Working Group



  Jinko Graham

  Professor       Office TLX-10553
  Statistics and Actuarial Science       IRMACS Lab
  Simon Fraser University       Tel: (778)782-3155
  Burnaby, BC V5A 1S6      

A core activity in science is to collect data to develop and evaluate theories about the way things work. To address our scientific questions, we design studies and then look at the resulting data to find meaning in the context of randomness. Statistics provides a principled framework and powerful set of methods to help in these efforts.

As a statistical geneticist, my interests lie at the interface with genomic science. A central theme in my research is that the genomic data on DNA sequence variation of individuals reflects their underlying genealogical relationships. These relationships can tell us about individual susceptibility to traits that run in families or populations, and so are of use in mapping disease genes. Another theme is that, in genomic studies, high-throughput measurement technologies produce large data sets of different types. Often, these data sets can be integrated for additional scientific insights into individual disease susceptibility and how genetic and environmental variation modulate the expression of phenotypes. However, with big data come issues in statistical interpretation. Does the way the data have been collected allow us to answer our research questions? What are the relevant patterns and what are blind alleys that result from unrecognized biases in sampling. What are the sources of variation in our data? Are we seeing merely chance patterns in random data that has no systematic component?
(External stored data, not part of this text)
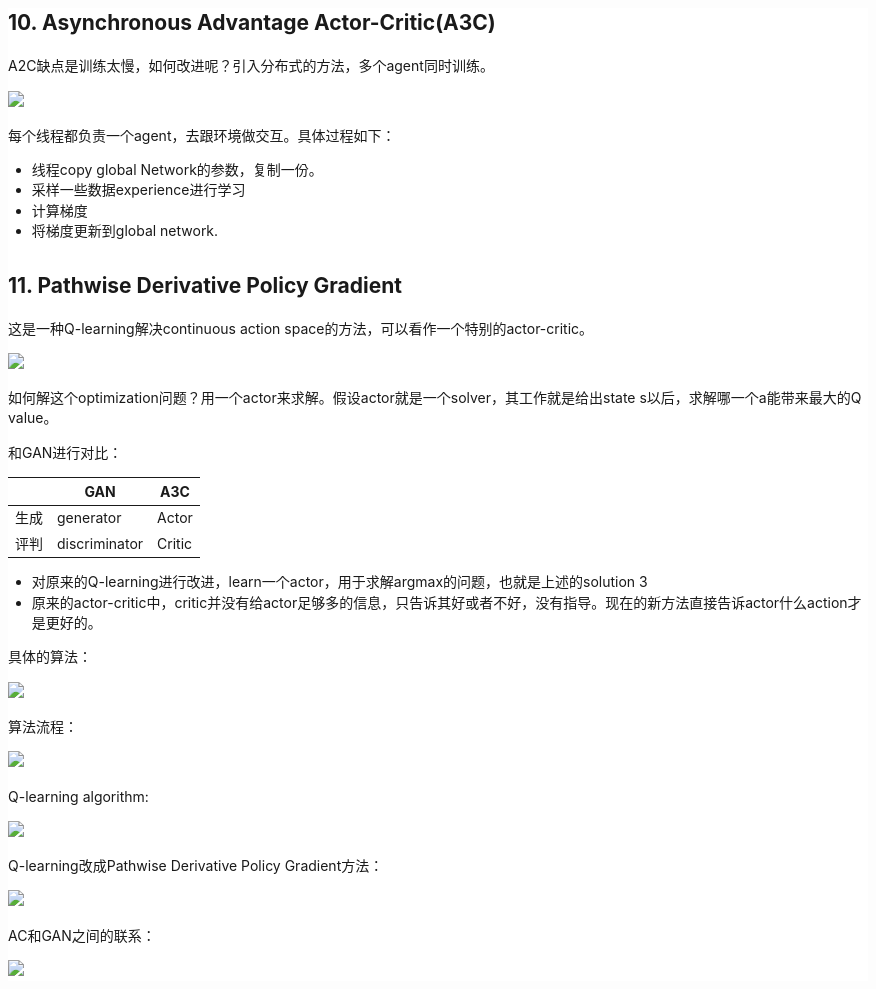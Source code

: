 

## 10. Asynchronous Advantage Actor-Critic(A3C)

A2C缺点是训练太慢，如何改进呢？引入分布式的方法，多个agent同时训练。

![](https://img-blog.csdnimg.cn/20201102080546620.png?x-oss-process=image/watermark,type_ZmFuZ3poZW5naGVpdGk,shadow_10,text_aHR0cHM6Ly9ibG9nLmNzZG4ubmV0L0REX1BQX0pK,size_16,color_FFFFFF,t_70#pic_center)

每个线程都负责一个agent，去跟环境做交互。具体过程如下：

- 线程copy global Network的参数，复制一份。
- 采样一些数据experience进行学习
- 计算梯度
- 将梯度更新到global network.

## 11. Pathwise Derivative Policy Gradient

这是一种Q-learning解决continuous action space的方法，可以看作一个特别的actor-critic。

![](https://img-blog.csdnimg.cn/2020110208142650.png#pic_center)

如何解这个optimization问题？用一个actor来求解。假设actor就是一个solver，其工作就是给出state s以后，求解哪一个a能带来最大的Q value。

和GAN进行对比：

|      | GAN           | A3C    |
| ---- | ------------- | ------ |
| 生成 | generator     | Actor  |
| 评判 | discriminator | Critic |

- 对原来的Q-learning进行改进，learn一个actor，用于求解argmax的问题，也就是上述的solution 3
- 原来的actor-critic中，critic并没有给actor足够多的信息，只告诉其好或者不好，没有指导。现在的新方法直接告诉actor什么action才是更好的。

具体的算法：

![](https://img-blog.csdnimg.cn/20201102083203218.png?x-oss-process=image/watermark,type_ZmFuZ3poZW5naGVpdGk,shadow_10,text_aHR0cHM6Ly9ibG9nLmNzZG4ubmV0L0REX1BQX0pK,size_16,color_FFFFFF,t_70#pic_center)

算法流程：

![](https://img-blog.csdnimg.cn/20201102083334710.png?x-oss-process=image/watermark,type_ZmFuZ3poZW5naGVpdGk,shadow_10,text_aHR0cHM6Ly9ibG9nLmNzZG4ubmV0L0REX1BQX0pK,size_16,color_FFFFFF,t_70#pic_center)



Q-learning algorithm:

![](https://img-blog.csdnimg.cn/20201102083651952.png?x-oss-process=image/watermark,type_ZmFuZ3poZW5naGVpdGk,shadow_10,text_aHR0cHM6Ly9ibG9nLmNzZG4ubmV0L0REX1BQX0pK,size_16,color_FFFFFF,t_70#pic_center)

Q-learning改成Pathwise Derivative Policy Gradient方法：

![](https://img-blog.csdnimg.cn/2020110208432448.png?x-oss-process=image/watermark,type_ZmFuZ3poZW5naGVpdGk,shadow_10,text_aHR0cHM6Ly9ibG9nLmNzZG4ubmV0L0REX1BQX0pK,size_16,color_FFFFFF,t_70#pic_center)

AC和GAN之间的联系：

![](https://img-blog.csdnimg.cn/20201102084439940.png?x-oss-process=image/watermark,type_ZmFuZ3poZW5naGVpdGk,shadow_10,text_aHR0cHM6Ly9ibG9nLmNzZG4ubmV0L0REX1BQX0pK,size_16,color_FFFFFF,t_70#pic_center)
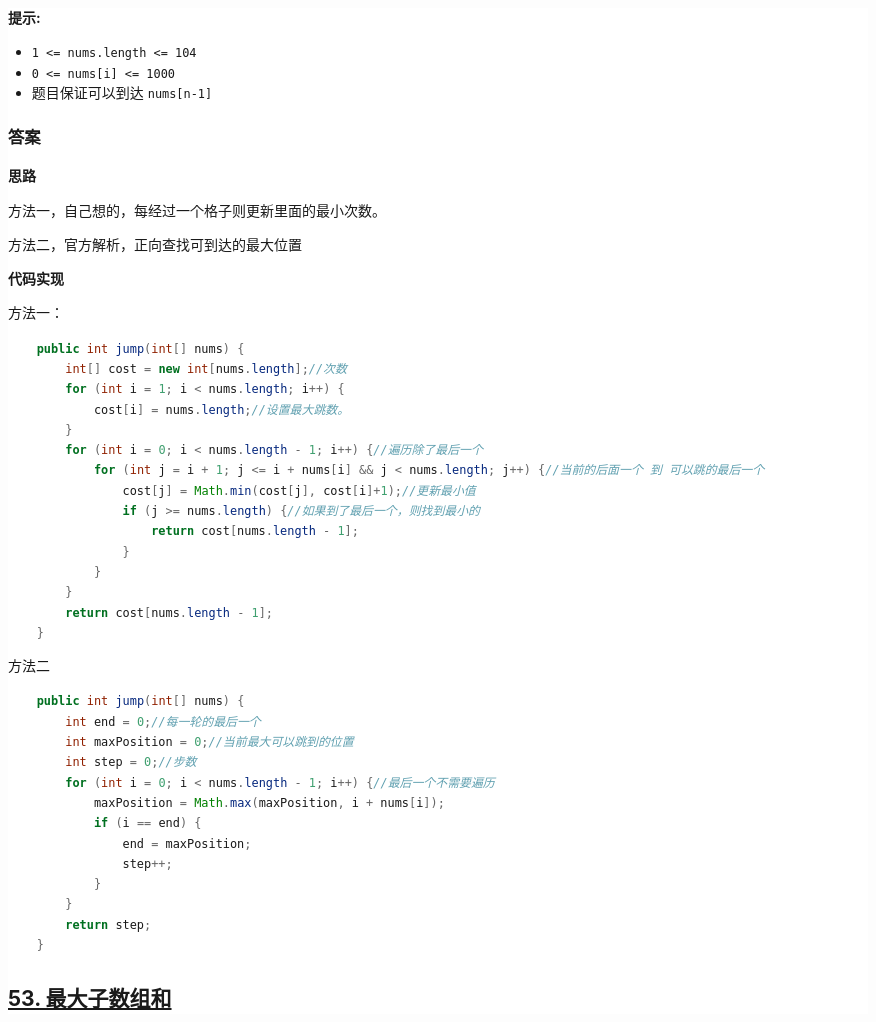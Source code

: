 **提示:**

- `1 <= nums.length <= 104`
- `0 <= nums[i] <= 1000`
- 题目保证可以到达 `nums[n-1]`

### 答案

**思路**

方法一，自己想的，每经过一个格子则更新里面的最小次数。

方法二，官方解析，正向查找可到达的最大位置

**代码实现**

方法一：

```java
    public int jump(int[] nums) {
        int[] cost = new int[nums.length];//次数
        for (int i = 1; i < nums.length; i++) {
            cost[i] = nums.length;//设置最大跳数。
        }
        for (int i = 0; i < nums.length - 1; i++) {//遍历除了最后一个
            for (int j = i + 1; j <= i + nums[i] && j < nums.length; j++) {//当前的后面一个 到 可以跳的最后一个
                cost[j] = Math.min(cost[j], cost[i]+1);//更新最小值
                if (j >= nums.length) {//如果到了最后一个，则找到最小的
                    return cost[nums.length - 1];
                }
            }
        }
        return cost[nums.length - 1];
    }
```

方法二

```java
    public int jump(int[] nums) {
        int end = 0;//每一轮的最后一个
        int maxPosition = 0;//当前最大可以跳到的位置
        int step = 0;//步数
        for (int i = 0; i < nums.length - 1; i++) {//最后一个不需要遍历
            maxPosition = Math.max(maxPosition, i + nums[i]);
            if (i == end) {
                end = maxPosition;
                step++;
            }
        }
        return step;
    }
```



## [53. 最大子数组和](https://leetcode.cn/problems/maximum-subarray/)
In my research, I try to incorporate fundamental genetics principles and statistical thinking into models and methods for the analysis of genomic data that is directed towards understanding individual disease susceptibility. Recent developments in statistical computing and Bayesian modelling of data structures with complex dependencies have enabled and enriched this effort. Additionally, advances in high-dimensional data analysis have enabled genomic data to be integrated with imaging and clinical data, in recent collaborations with neuro-imaging and pediatrics experts. Broadly, my focus is on developing and evaluating analytic tools to understand trait susceptibility, while accounting for random variation, complex data dependencies, and the way the data have been sampled.